> Data to examine:

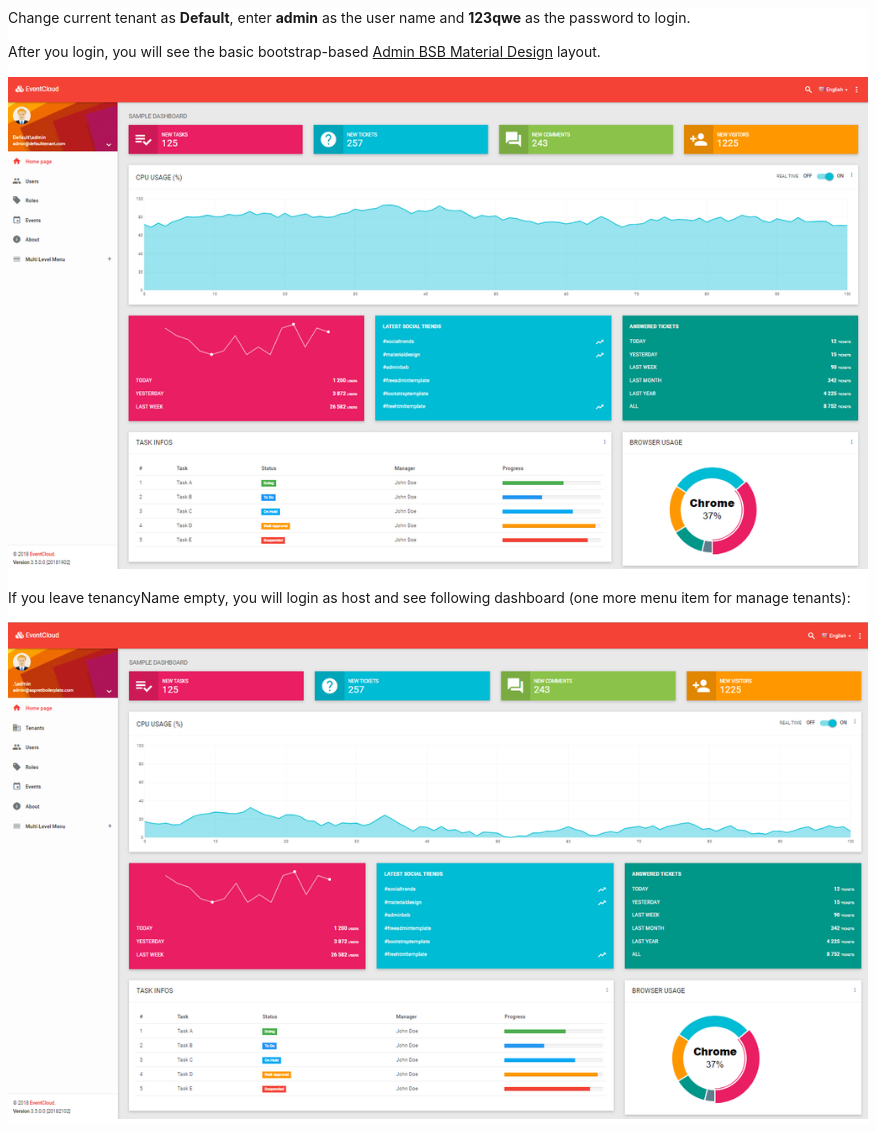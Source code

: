 Change current tenant as **Default**, enter **admin** as the user name and **123qwe** as the password to login.

After you login, you will see the basic bootstrap-based [Admin BSB Material Design](https://github.com/gurayyarar/AdminBSBMaterialDesign) layout.

<img src="images/event-cloud-dashboard.png" class="img-thumbnail" />

If you leave tenancyName empty, you will login as host and see following dashboard (one more menu item for manage tenants):

<img src="images/event-cloud-host-dashboard.png" class="img-thumbnail" />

> What to produce: An exact, image-free transcription of all the records above is needed.

> Response to this exercise:
Source code

: Change current tenant as **Default**, enter **admin** as the user name and **123qwe** as the password to login.

After you login, you will see the basic bootstrap-based [Admin BSB Material Design](https://github.com/gurayyarar/AdminBSBMaterialDesign) layout.

<img src="images/event-cloud-dashboard.png" class="img-thumbnail" />

If you leave tenancyName empty, you will login as host and see following dashboard (one more menu item for manage tenants):

<img src="images/event-cloud-host-dashboard.png" class="img-thumbnail" />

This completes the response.